Boomerang is an attempt at a complete, retargetable decompiler for native executable programs, released under a BSD style (open source) license.
In July 2004, there was a preview binary distribution (version alpha 0.1). Source code is available via CVS. Boomerang is now at the stage where it can decompile correctly several small Pentium and SPARC programs. The dataflow design is finally complete; it uses a combination of fairly standard SSA (Static Single Assignment) and a small theorem prover. It recovers parameters and return values fairly well.
Boomerang was used in a small, successful commercial decompilation project.
An experience report will be published at WCRE 2004 (November), titled
"Using a Decompiler for Real-World Source Recovery".
During this project, several significant enhancements were made to Boomerang, including the ability to
specify names and types in a symbol file, support for the thiscall
calling convention, and so on.
The next major step is that of type analysis; work has started.
The SourceForge page is http://boomerang.sourceforge.net.

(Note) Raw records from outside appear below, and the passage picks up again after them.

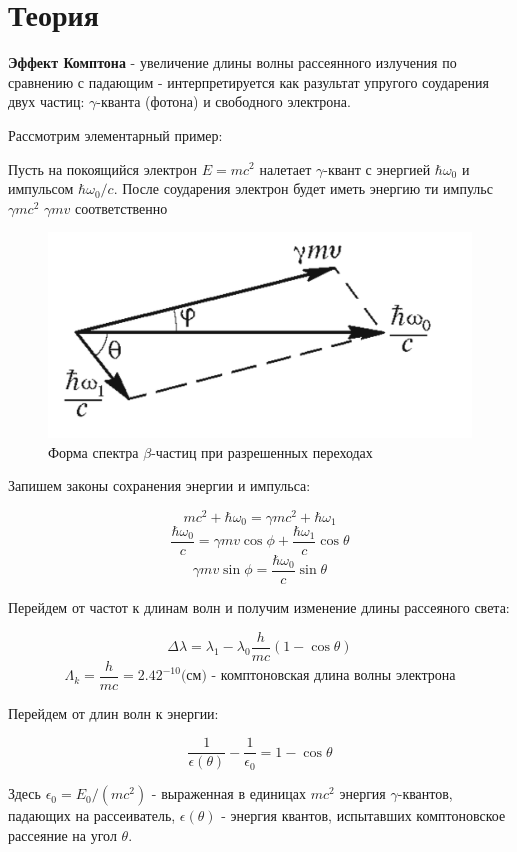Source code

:\documentclass[a4paper]{article}
\begin{document}
\section{Теория}

\textbf{Эффект Комптона} - увеличение длины волны рассеянного излучения по сравнению с падающим - 
интерпретируется как разультат упругого соударения двух частиц: $\gamma$-кванта (фотона) и свободного 
электрона.

Рассмотрим элементарный пример:

Пусть на покоящийся электрон $E = mc^2$ налетает $\gamma$-квант с энергией $\hbar \omega_0$ и импульсом
$\hbar \omega_0/c$. После соударения электрон будет иметь энергию ти импульс $\gamma mc^2$   $\gamma m v$ 
соответственно

\begin{figure}
    \includegraphics[scale = 0.2]{p1.png}
    \caption{Форма спектра $\beta$-частиц при разрешенных переходах}
    \label{p1}
\end{figure}

Запишем законы сохранения энергии и импульса:

$$mc^2 + \hbar\omega_0 = \gamma mc^2 + \hbar \omega_1$$
$$\frac{\hbar \omega_0}{c} = \gamma mv\cos{\phi} + \frac{\hbar \omega_1}{c}\cos{\theta}$$
$$\gamma mv\sin{\phi} = \frac{\hbar \omega_0}{c}\sin{\theta}$$

Перейдем от частот к длинам волн и получим изменение длины рассеяного света:

$$\Delta \lambda = \lambda_1 - \lambda_0 \frac{h}{mc} (1 - \cos{\theta})$$
$$\Lambda_k = \frac{h}{mc} = 2.42^{-10} \text{(см) - комптоновская длина волны электрона}$$

Перейдем от длин волн к энергии:

$$\frac{1}{\epsilon(\theta)} - \frac{1}{\epsilon_0} = 1 - \cos{\theta}$$

Здесь $\epsilon_0 = E_0 / (mc^2)$ - выраженная в единицах $mc^2$ энергия $\gamma$-квантов, 
падающих на рассеиватель, $\epsilon(\theta)$ - энергия квантов, испытавших комптоновское рассеяние на угол $\theta$.
\end{document}
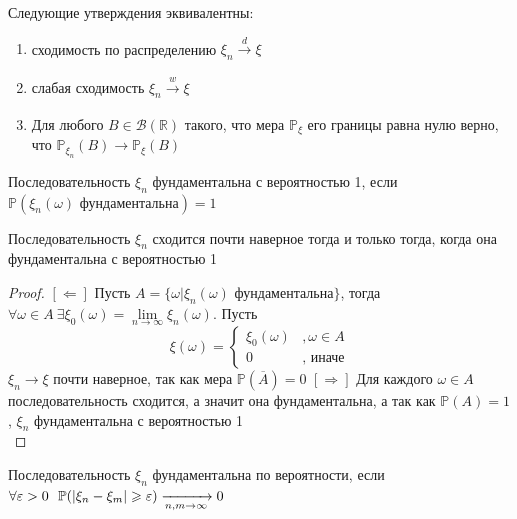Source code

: \begin{theorem}[Александрова(б/д)]
Следующие утверждения эквивалентны:
\begin{enumerate}
    \item сходимость по распределению $\xi_n \xrightarrow[]{d} \xi$
    \item слабая сходимость $\xi_n \xrightarrow[]{w} \xi$ 
    \item Для любого $B \in \mathcal{B}(\mathbb{R})$ такого, что мера $\mathbb{P}_\xi$ его границы равна нулю верно, что $\mathbb{P}_{\xi_n}(B) \to \mathbb{P}_\xi(B)$
\end{enumerate}
\end{theorem}

\begin{definition}
Последовательность $\xi_n$ фундаментальна с вероятностью 1, если \newline $\mathbb{P}(\xi_n(\omega) \text{ фундаментальна}) = 1$
\end{definition}
\begin{theorem}
Последовательность $\xi_n$ сходится почти наверное тогда и только тогда, когда она фундаментальна с вероятностью 1
\end{theorem}

\begin{proof}
$[\Longleftarrow]$ Пусть $A = \{\omega| \xi_n(\omega) \text{ фундаментальна}\}$, тогда $\forall \omega \in A \ \exists \xi_0(\omega)=\lim\limits_{n \to \infty} \xi_n(\omega)$. Пусть 
$$
\xi(\omega) = 
\begin{cases}
\xi_0(\omega) &, \omega \in A \\
0 &, \text{ иначе}
\end{cases}
$$
$\xi_n \to \xi$ почти наверное, так как мера $\mathbb{P}(\overline{A}) = 0$
$[\Longrightarrow]$ Для каждого $\omega \in A$ последовательность сходится, а значит она фундаментальна, а так как $\mathbb{P}(A) = 1$, $\xi_n$ фундаментальна с вероятностью 1 \\
\end{proof}

\begin{definition}
Последовательность $\xi_n$ фундаментальна по вероятности, если \\
$\forall \eps > 0 \ \ \mathbb{P}(|\xi_n - \xi_m| \geqslant \eps) \xrightarrow[n, m \to \infty]{} 0$
\end{definition}


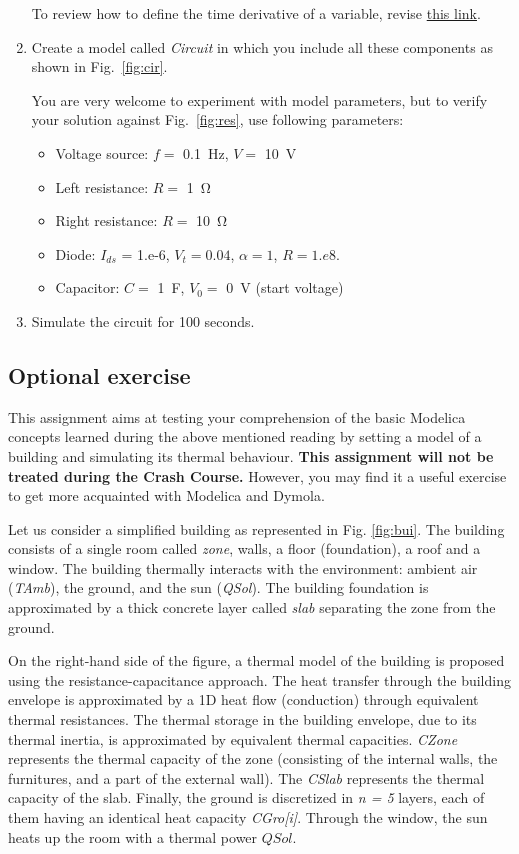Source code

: \documentclass[10pt,a4paper]{article}
\begin{document}
\begin{enumerate}
	To review how to define the time derivative of a variable, revise 
	\href{https://mbe.modelica.university/behavior/equations/first_order/}{this link}.
	\item Create a model called \textit{Circuit} in which you include all these components as shown in Fig.~\ref{fig:cir}. 
	
	You are very welcome to experiment with model parameters, but to verify your solution against Fig.~\ref{fig:res}, use following parameters:
	\begin{itemize}
		\item Voltage source: $f =$ \SI{0.1}{\hertz}, $V =$ \SI{10}{\volt}
		\item Left resistance: $R =$ \SI{1}{\ohm}
		\item Right resistance: $R =$ \SI{10}{\ohm}
		\item Diode: $I_{ds}$ = 1.e-6, $V_t=0.04$, $\alpha=1$, $R=1.e8$.
		\item Capacitor: $C =$ \SI{1}{\farad}, $V_0 =$ \SI{0}{\volt} (start voltage)
	\end{itemize}
	\item Simulate the circuit for 100 seconds.
\end{enumerate}

\vspace{15 mm}

\subsection*{Optional exercise}
This assignment aims at testing your comprehension of the basic Modelica concepts learned during the above mentioned reading by setting a model of a building and simulating its thermal behaviour. \textbf{This assignment will not be treated during the Crash Course.} However, you may find it a useful exercise to get more acquainted with Modelica and Dymola.

Let us consider a simplified building as represented in Fig. \ref{fig:bui}. The building consists of a single room called \textit{zone}, walls, a floor (foundation), a roof and a window. The building thermally interacts with the environment: ambient air (\textit{TAmb}), the ground, and the sun (\textit{QSol}). The building foundation is approximated by a thick concrete layer called \textit{slab} separating the zone from the ground. 

On the right-hand side of the figure, a thermal model of the building is proposed using the resistance-capacitance approach. The heat transfer through the building envelope is approximated by a 1D heat flow (conduction) through equivalent thermal resistances. The thermal storage in the building envelope, due to its thermal inertia, is approximated by equivalent thermal capacities. \textit{CZone} represents the thermal capacity of the zone (consisting of the internal walls, the furnitures, and a part of the external wall). The \textit{CSlab} represents the thermal capacity of the slab. Finally, the ground is discretized in \textit{n = 5} layers, each of them having an identical heat capacity \textit{CGro[i]}. Through the window, the sun heats up the room with a thermal power $QSol$. 
\vspace{15 mm}
\end{document}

#include < stdio.h > int fib (int x) { if (x > 1) return (fib(x - 1) + fib(x - 2)); else return (x); } int main (void) { int number, value; printf ("Input number: "); scanf ("%d", &number); value = fib(number); printf("fibonacci(%d) = %d\n", number, value); return (0); }As of August 2003, this is the output from Boomerang (
test/pentium/switch_gcc
):
int main() { int local0; ... int local9; printf("Input number: "); scanf("%d", &local7); if (local7 <= 1) { local9 = local7; } else { local9 = fib(local7 - 1); local8 = fib(local7 - 2); local9 = local8 + local9; } printf("fibonacci(%d) = %d\n", local7, local9); local9 = 0; return local9; } int fib(int param8) { int local0; ... int local7; if (param8 <= 1) { local7 = param8; } else { local7 = fib(param8 - 1); local6 = fib(param8 - 2); local7 = local6 + local7; } return local7; }Boomerang is finally able to process Fibo. The outout compiles and runs correctly with no modifications. There are a few more local variables that I would like, but this is a minor point, and could be fixed soon anyway. The Pentium and Sparc versions both decompile to very similar code, despit the very different code at the machine language level.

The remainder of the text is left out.